» **Work order**
Set down exactly, from the records below, the line with "Terminiamo la costruzione" through the line with "Dovrà essere aggiunto", and nothing else.

» **Working data**
((
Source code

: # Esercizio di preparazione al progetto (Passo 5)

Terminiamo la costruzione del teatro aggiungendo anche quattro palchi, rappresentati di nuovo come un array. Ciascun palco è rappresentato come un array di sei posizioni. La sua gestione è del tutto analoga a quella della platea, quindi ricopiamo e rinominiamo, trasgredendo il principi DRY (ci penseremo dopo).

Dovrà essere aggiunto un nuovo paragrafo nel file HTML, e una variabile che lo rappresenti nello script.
))
((
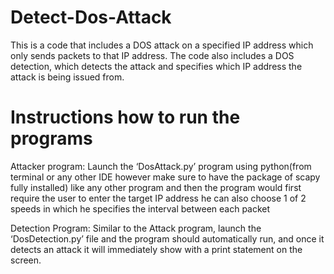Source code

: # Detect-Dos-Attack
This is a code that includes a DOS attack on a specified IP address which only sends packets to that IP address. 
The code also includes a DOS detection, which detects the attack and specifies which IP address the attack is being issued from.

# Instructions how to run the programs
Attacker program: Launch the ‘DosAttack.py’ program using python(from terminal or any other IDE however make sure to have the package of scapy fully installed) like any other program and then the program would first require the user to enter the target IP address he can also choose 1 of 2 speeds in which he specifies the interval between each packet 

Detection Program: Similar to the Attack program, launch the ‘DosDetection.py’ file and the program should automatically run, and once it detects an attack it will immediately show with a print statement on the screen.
))
» **Output of the exercise**
Terminiamo la costruzione del teatro aggiungendo anche quattro palchi, rappresentati di nuovo come un array. Ciascun palco è rappresentato come un array di sei posizioni. La sua gestione è del tutto analoga a quella della platea, quindi ricopiamo e rinominiamo, trasgredendo il principi DRY (ci penseremo dopo).

Dovrà essere aggiunto un nuovo paragrafo nel file HTML, e una variabile che lo rappresenti nello script.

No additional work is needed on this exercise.